START Entries shown

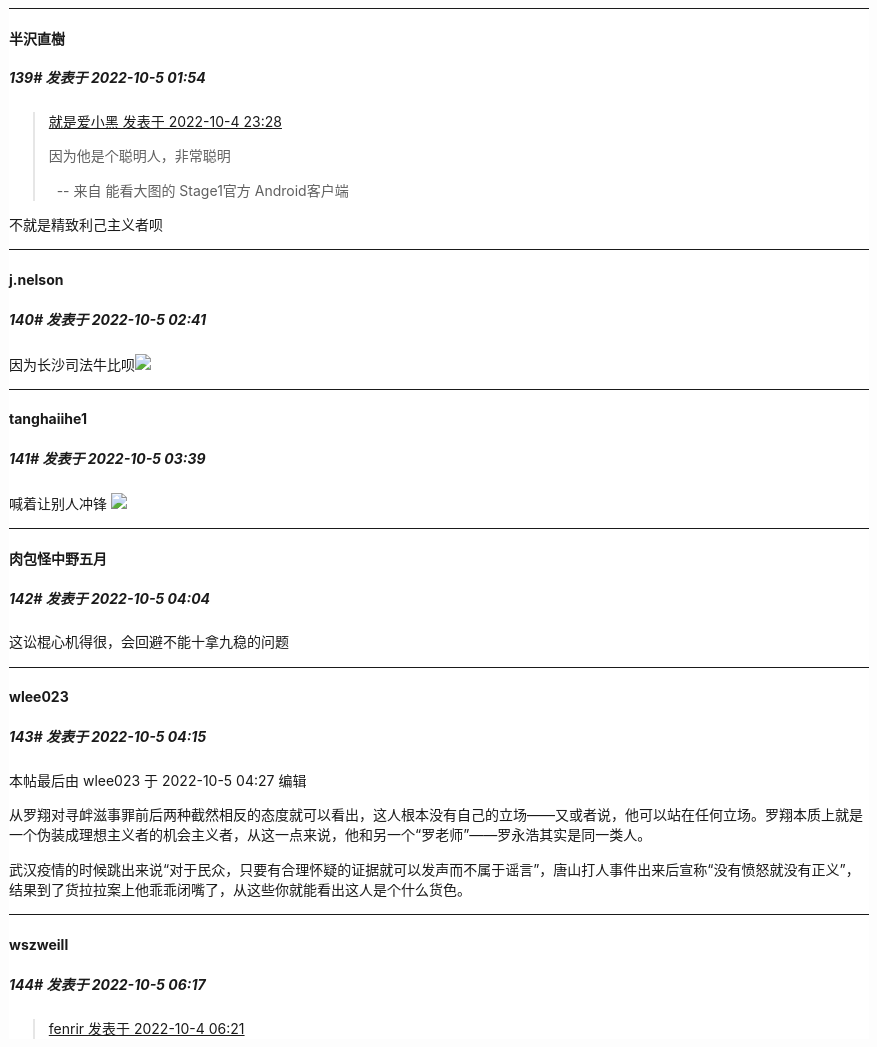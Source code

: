 *****

####  半沢直樹  
##### 139#       发表于 2022-10-5 01:54

<blockquote><a href="httphttps://bbs.saraba1st.com/2b/forum.php?mod=redirect&amp;goto=findpost&amp;pid=57762401&amp;ptid=2098042" target="_blank">就是爱小黑 发表于 2022-10-4 23:28</a>

因为他是个聪明人，非常聪明

  -- 来自 能看大图的 Stage1官方 Android客户端</blockquote>
不就是精致利己主义者呗

*****

####  j.nelson  
##### 140#       发表于 2022-10-5 02:41

因为长沙司法牛比呗<img src="https://static.saraba1st.com/image/smiley/face2017/053.png" referrerpolicy="no-referrer">

*****

####  tanghaiihe1  
##### 141#       发表于 2022-10-5 03:39

喊着让别人冲锋 <img src="https://static.saraba1st.com/image/smiley/face2017/037.png" referrerpolicy="no-referrer">

*****

####  肉包怪中野五月  
##### 142#       发表于 2022-10-5 04:04

这讼棍心机得很，会回避不能十拿九稳的问题

*****

####  wlee023  
##### 143#       发表于 2022-10-5 04:15

 本帖最后由 wlee023 于 2022-10-5 04:27 编辑 

从罗翔对寻衅滋事罪前后两种截然相反的态度就可以看出，这人根本没有自己的立场——又或者说，他可以站在任何立场。罗翔本质上就是一个伪装成理想主义者的机会主义者，从这一点来说，他和另一个“罗老师”——罗永浩其实是同一类人。

武汉疫情的时候跳出来说“对于民众，只要有合理怀疑的证据就可以发声而不属于谣言”，唐山打人事件出来后宣称“没有愤怒就没有正义”，结果到了货拉拉案上他乖乖闭嘴了，从这些你就能看出这人是个什么货色。



*****

####  wszweill  
##### 144#       发表于 2022-10-5 06:17

<blockquote><a href="httphttps://bbs.saraba1st.com/2b/forum.php?mod=redirect&amp;goto=findpost&amp;pid=57758650&amp;ptid=2098042" target="_blank">fenrir 发表于 2022-10-4 06:21</a>
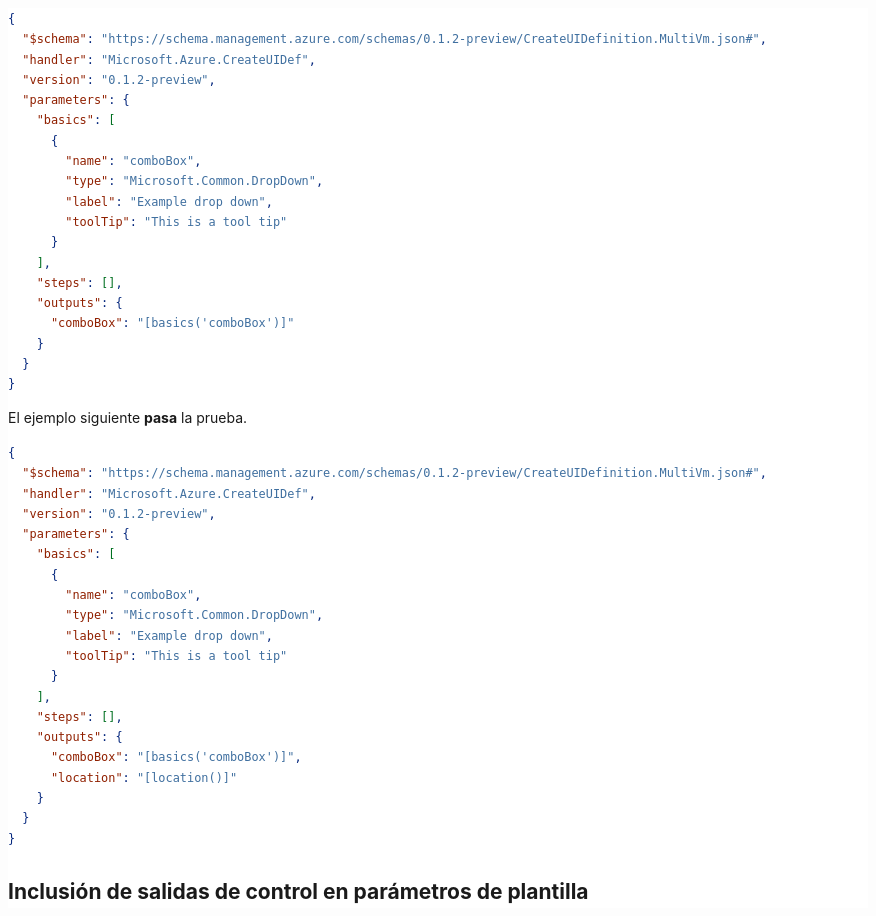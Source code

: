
 ```json
{
  "$schema": "https://schema.management.azure.com/schemas/0.1.2-preview/CreateUIDefinition.MultiVm.json#",
  "handler": "Microsoft.Azure.CreateUIDef",
  "version": "0.1.2-preview",
  "parameters": {
    "basics": [
      {
        "name": "comboBox",
        "type": "Microsoft.Common.DropDown",
        "label": "Example drop down",
        "toolTip": "This is a tool tip"
      }
    ],
    "steps": [],
    "outputs": {
      "comboBox": "[basics('comboBox')]"
    }
  }
}
```

El ejemplo siguiente **pasa** la prueba.

```json
{
  "$schema": "https://schema.management.azure.com/schemas/0.1.2-preview/CreateUIDefinition.MultiVm.json#",
  "handler": "Microsoft.Azure.CreateUIDef",
  "version": "0.1.2-preview",
  "parameters": {
    "basics": [
      {
        "name": "comboBox",
        "type": "Microsoft.Common.DropDown",
        "label": "Example drop down",
        "toolTip": "This is a tool tip"
      }
    ],
    "steps": [],
    "outputs": {
      "comboBox": "[basics('comboBox')]",
      "location": "[location()]"
    }
  }
}
```

## <a name="include-control-outputs-in-template-parameters"></a>Inclusión de salidas de control en parámetros de plantilla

END Entries shown

Task item: Could you print the whole listing again, exactly, leaving the pictures out?

Answer below:
Source code

: *****

####  半沢直樹  
##### 139#       发表于 2022-10-5 01:54

<blockquote><a href="httphttps://bbs.saraba1st.com/2b/forum.php?mod=redirect&amp;goto=findpost&amp;pid=57762401&amp;ptid=2098042" target="_blank">就是爱小黑 发表于 2022-10-4 23:28</a>

因为他是个聪明人，非常聪明

  -- 来自 能看大图的 Stage1官方 Android客户端</blockquote>
不就是精致利己主义者呗

*****

####  j.nelson  
##### 140#       发表于 2022-10-5 02:41

因为长沙司法牛比呗<img src="https://static.saraba1st.com/image/smiley/face2017/053.png" referrerpolicy="no-referrer">

*****

####  tanghaiihe1  
##### 141#       发表于 2022-10-5 03:39

喊着让别人冲锋 <img src="https://static.saraba1st.com/image/smiley/face2017/037.png" referrerpolicy="no-referrer">

*****

####  肉包怪中野五月  
##### 142#       发表于 2022-10-5 04:04

这讼棍心机得很，会回避不能十拿九稳的问题

*****

####  wlee023  
##### 143#       发表于 2022-10-5 04:15

 本帖最后由 wlee023 于 2022-10-5 04:27 编辑 

从罗翔对寻衅滋事罪前后两种截然相反的态度就可以看出，这人根本没有自己的立场——又或者说，他可以站在任何立场。罗翔本质上就是一个伪装成理想主义者的机会主义者，从这一点来说，他和另一个“罗老师”——罗永浩其实是同一类人。

武汉疫情的时候跳出来说“对于民众，只要有合理怀疑的证据就可以发声而不属于谣言”，唐山打人事件出来后宣称“没有愤怒就没有正义”，结果到了货拉拉案上他乖乖闭嘴了，从这些你就能看出这人是个什么货色。



*****

####  wszweill  
##### 144#       发表于 2022-10-5 06:17

<blockquote><a href="httphttps://bbs.saraba1st.com/2b/forum.php?mod=redirect&amp;goto=findpost&amp;pid=57758650&amp;ptid=2098042" target="_blank">fenrir 发表于 2022-10-4 06:21</a>
Source code

:
 ```json
{
  "$schema": "https://schema.management.azure.com/schemas/0.1.2-preview/CreateUIDefinition.MultiVm.json#",
  "handler": "Microsoft.Azure.CreateUIDef",
  "version": "0.1.2-preview",
  "parameters": {
    "basics": [
      {
        "name": "comboBox",
        "type": "Microsoft.Common.DropDown",
        "label": "Example drop down",
        "toolTip": "This is a tool tip"
      }
    ],
    "steps": [],
    "outputs": {
      "comboBox": "[basics('comboBox')]"
    }
  }
}
```

El ejemplo siguiente **pasa** la prueba.

```json
{
  "$schema": "https://schema.management.azure.com/schemas/0.1.2-preview/CreateUIDefinition.MultiVm.json#",
  "handler": "Microsoft.Azure.CreateUIDef",
  "version": "0.1.2-preview",
  "parameters": {
    "basics": [
      {
        "name": "comboBox",
        "type": "Microsoft.Common.DropDown",
        "label": "Example drop down",
        "toolTip": "This is a tool tip"
      }
    ],
    "steps": [],
    "outputs": {
      "comboBox": "[basics('comboBox')]",
      "location": "[location()]"
    }
  }
}
```

## <a name="include-control-outputs-in-template-parameters"></a>Inclusión de salidas de control en parámetros de plantilla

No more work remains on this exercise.